SQL Cluster patch scripting

so here’s our situation. first I’ll premise this by saying I’m not a SQL expert, and I’m still wrapping my head around the Relevance, PowerShell and xml needed here - I know enough to know I don’t know enough.

We have several SQL always-on clusters, where at the end of the process we need to have the DB residing back on the primary node - I know clusters shouldn’t need that but for reasons not relevant here, it’s the way they are for now.

our deployment engineer gave us two scripts he’d built for our clusters, one for the DR and Secondary nodes, and one for the Primary nodes. The first script seems to work fine, as it doesn’t need to do anything other than run the baseline and patch, etc etc.

the second script is - using fixlets, supposed to fail the db over from primary to secondary, patch from the baseline and then take the db back to itself, however it’s seeming to fail on the last step.

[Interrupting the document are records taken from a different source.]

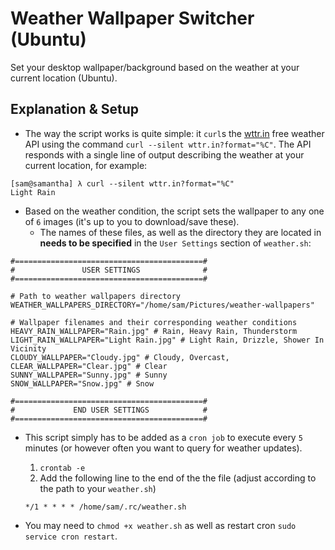 # Weather Wallpaper Switcher (Ubuntu)
Set your desktop wallpaper/background based on the weather at your current location (Ubuntu).


##  Explanation & Setup
* The way the script works is quite simple: it `curl`s the [wttr.in](https://github.com/chubin/wttr.in/) free weather API using the command `curl --silent wttr.in?format="%C"`. The API responds with a single line of output describing the weather at your current location, for example:

```shell
[sam@samantha] λ curl --silent wttr.in?format="%C"
Light Rain
```

* Based on the weather condition, the script sets the wallpaper to any one of `6` images (it's up to you to download/save these).
  * The names of these files, as well as the directory they are located in **needs to be specified** in the `User Settings` section of `weather.sh`:

```
#==========================================#
#               USER SETTINGS              #
#==========================================#

# Path to weather wallpapers directory
WEATHER_WALLPAPERS_DIRECTORY="/home/sam/Pictures/weather-wallpapers"

# Wallpaper filenames and their corresponding weather conditions
HEAVY_RAIN_WALLPAPER="Rain.jpg" # Rain, Heavy Rain, Thunderstorm
LIGHT_RAIN_WALLPAPER="Light Rain.jpg" # Light Rain, Drizzle, Shower In Vicinity
CLOUDY_WALLPAPER="Cloudy.jpg" # Cloudy, Overcast, 
CLEAR_WALLPAPER="Clear.jpg" # Clear
SUNNY_WALLPAPER="Sunny.jpg" # Sunny
SNOW_WALLPAPER="Snow.jpg" # Snow

#==========================================#
#             END USER SETTINGS            #
#==========================================#
```

* This script simply has to be added as a `cron job` to execute every `5` minutes (or however often you want to query for weather updates).
  1) `crontab -e`
  2) Add the following line to the end of the the file (adjust according to the path to your `weather.sh`)
  ```
  */1 * * * * /home/sam/.rc/weather.sh
  ```

* You may need to `chmod +x weather.sh` as well as restart cron `sudo service cron restart`.
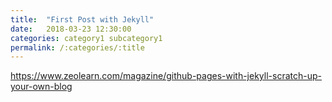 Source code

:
```yaml
---
title:  "First Post with Jekyll"
date:   2018-03-23 12:30:00
categories: category1 subcategory1
permalink: /:categories/:title
---
```


https://www.zeolearn.com/magazine/github-pages-with-jekyll-scratch-up-your-own-blog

could anyone take a peek through this sanitized version and let me know what you all think?

--- CONFIG ---

$RootServer = "https://PLACEHOLDER.DOMAIN.COM:52311" # example: https://mybfserver.domain.local:52311
$Username = "PLACEHOLDER" # must have REST API access, master operators are implicitly allowed (real account does have access.)
$Password = "PLACEHOLDER"
$CustomSiteName = "Cluster SQL Patches" # an existing CUSTOM site you can write to
$BaselineTitle = "Auto - Patches for Windows Test/Dev Clustered Primary- $(Get-Date -Format yyyy-MM-dd)" # change title for secondary and primary
$MaxComponents = 150 # cap to keep the baseline lean; adjust as needed

=== SCHEDULING CONFIG ===

When should the action start? (LOCAL time on this box)

Example: tomorrow at 2am local

$ScheduleStartLocal = (Get-Date).Date.AddHours(18) # +17 for secondary +18 for Primaries

For how long should the action be active after it starts?

(Keeps the action open until Start + RunDuration; clients can run within this window.)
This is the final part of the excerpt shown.